You misunderstand me, what I am saying is that placing cities close together does not destroy your chances of victory in ciV like it did in cIV. So if you were to make a balanced Earth map for cIV and ciV Europe wouldn't need to be as large to balance in a ciV version. Therefore why does Europe in ciV need to be larger than Europe in cIV? Especially given the fact that the social policy system heavily favors small civs, which I feel compensates for other mechanic changes.

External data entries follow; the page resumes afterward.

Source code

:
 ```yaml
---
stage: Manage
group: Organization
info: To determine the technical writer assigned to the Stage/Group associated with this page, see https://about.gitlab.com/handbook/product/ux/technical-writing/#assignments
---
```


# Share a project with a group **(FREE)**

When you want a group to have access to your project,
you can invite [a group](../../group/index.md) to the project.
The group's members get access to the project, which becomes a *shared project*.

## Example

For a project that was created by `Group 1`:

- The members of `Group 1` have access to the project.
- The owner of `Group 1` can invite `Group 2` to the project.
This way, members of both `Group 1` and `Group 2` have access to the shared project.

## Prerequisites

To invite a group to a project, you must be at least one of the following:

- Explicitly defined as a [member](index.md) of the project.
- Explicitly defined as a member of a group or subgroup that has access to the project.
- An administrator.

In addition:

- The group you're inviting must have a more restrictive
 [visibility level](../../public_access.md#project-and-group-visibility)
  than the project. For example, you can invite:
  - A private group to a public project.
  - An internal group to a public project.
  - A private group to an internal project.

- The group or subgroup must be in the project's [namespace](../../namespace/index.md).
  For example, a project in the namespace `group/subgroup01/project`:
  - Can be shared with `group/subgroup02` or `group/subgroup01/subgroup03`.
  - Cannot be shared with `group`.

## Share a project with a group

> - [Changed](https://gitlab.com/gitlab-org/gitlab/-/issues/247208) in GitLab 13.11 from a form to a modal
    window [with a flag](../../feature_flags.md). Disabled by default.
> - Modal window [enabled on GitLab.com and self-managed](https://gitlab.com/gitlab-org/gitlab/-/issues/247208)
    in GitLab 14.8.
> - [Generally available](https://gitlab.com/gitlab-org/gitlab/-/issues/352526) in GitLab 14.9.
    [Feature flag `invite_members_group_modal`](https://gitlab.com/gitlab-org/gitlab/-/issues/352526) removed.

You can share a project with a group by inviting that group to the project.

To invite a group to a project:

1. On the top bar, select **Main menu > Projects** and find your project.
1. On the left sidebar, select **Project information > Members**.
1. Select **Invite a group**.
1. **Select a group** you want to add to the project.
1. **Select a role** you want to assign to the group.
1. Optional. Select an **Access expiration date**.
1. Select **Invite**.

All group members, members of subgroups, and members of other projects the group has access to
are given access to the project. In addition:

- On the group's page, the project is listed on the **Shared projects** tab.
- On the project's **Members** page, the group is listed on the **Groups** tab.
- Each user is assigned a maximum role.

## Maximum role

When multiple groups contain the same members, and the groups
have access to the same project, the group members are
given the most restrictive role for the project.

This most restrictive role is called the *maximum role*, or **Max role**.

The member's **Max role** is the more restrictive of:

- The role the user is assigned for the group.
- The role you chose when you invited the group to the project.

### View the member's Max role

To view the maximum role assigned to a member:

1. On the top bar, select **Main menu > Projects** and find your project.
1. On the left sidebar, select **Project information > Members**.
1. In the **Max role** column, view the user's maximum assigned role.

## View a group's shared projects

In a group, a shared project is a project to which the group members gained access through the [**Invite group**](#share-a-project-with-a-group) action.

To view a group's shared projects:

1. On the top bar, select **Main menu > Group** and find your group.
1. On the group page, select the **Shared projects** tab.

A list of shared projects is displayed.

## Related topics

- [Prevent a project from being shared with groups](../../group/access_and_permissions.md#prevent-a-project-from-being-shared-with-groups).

Because it will be impossible to move units for all tiles will be covered. Plus enlarged Europe ends in West Germany
 
Because it will be impossible to move units for all tiles will be covered. Plus enlarged Europe ends in West Germany

I know this kind of thing has happened in regular play, but since we are talking about RFC's Europe: Has this actually happened to anyone playing on an RFC-style Earth map? On the ecv-made map, for instance?
 
I know this kind of thing has happened in regular play, but since we are talking about RFC's Europe: Has this actually happened to anyone playing on an RFC-style Earth map? On the ecv-made map, for instance?
three different games! on the smaller one (Rhye's)
 
Anyway, I see no point in making western europe larger, now eastern europe
should be given the same expanse that western europe was given.

But may I ask, I have combined the Africa of the cIV standard earth map and
combined it with the africa of the Rfc map, and converted it to a ciV map.
With that in mind, do any of you believe that using that as an africa for a map
would be of proper proportion to help balance out western europe's size?
As well as giving african civs breathing space.